Stored records:
§ §

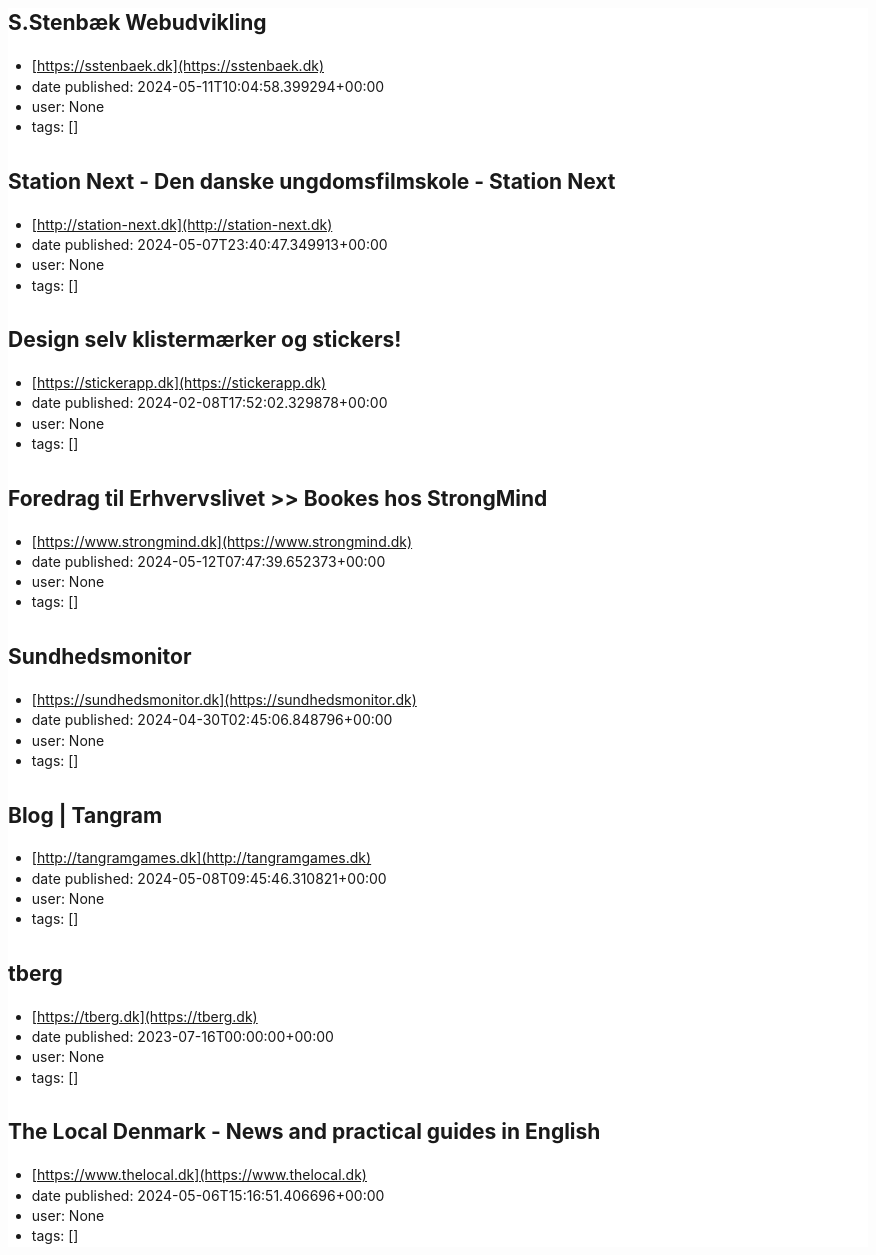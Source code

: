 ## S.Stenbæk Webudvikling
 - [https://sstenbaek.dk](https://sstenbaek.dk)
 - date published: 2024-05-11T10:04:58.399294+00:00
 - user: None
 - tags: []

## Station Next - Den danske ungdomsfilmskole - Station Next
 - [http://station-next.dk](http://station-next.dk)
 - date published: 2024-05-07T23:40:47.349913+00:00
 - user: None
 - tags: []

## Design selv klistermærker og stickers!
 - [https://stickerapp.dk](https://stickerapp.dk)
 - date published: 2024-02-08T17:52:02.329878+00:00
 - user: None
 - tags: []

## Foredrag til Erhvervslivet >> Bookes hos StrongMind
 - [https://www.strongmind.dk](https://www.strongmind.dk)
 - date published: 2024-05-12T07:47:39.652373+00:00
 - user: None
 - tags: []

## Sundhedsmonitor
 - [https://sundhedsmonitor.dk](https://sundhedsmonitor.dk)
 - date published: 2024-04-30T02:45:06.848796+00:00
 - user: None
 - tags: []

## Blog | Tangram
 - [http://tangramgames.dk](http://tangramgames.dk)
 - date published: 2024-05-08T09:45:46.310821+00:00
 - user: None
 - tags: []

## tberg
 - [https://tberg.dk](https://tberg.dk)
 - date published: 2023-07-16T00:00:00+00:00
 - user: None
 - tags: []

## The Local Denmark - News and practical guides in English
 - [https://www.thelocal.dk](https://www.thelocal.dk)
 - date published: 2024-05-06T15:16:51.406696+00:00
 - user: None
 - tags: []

§ §

EXERCISE AIM — Exactly as they appear, write out the lines from the one containing "- date published: 2024-05-08T09:45:46.310821+00:00" through the final line of the entries above, both included.

PROBLEM SOLUTION —
 - date published: 2024-05-08T09:45:46.310821+00:00
 - user: None
 - tags: []

## tberg
 - [https://tberg.dk](https://tberg.dk)
 - date published: 2023-07-16T00:00:00+00:00
 - user: None
 - tags: []

## The Local Denmark - News and practical guides in English
 - [https://www.thelocal.dk](https://www.thelocal.dk)
 - date published: 2024-05-06T15:16:51.406696+00:00
 - user: None
 - tags: []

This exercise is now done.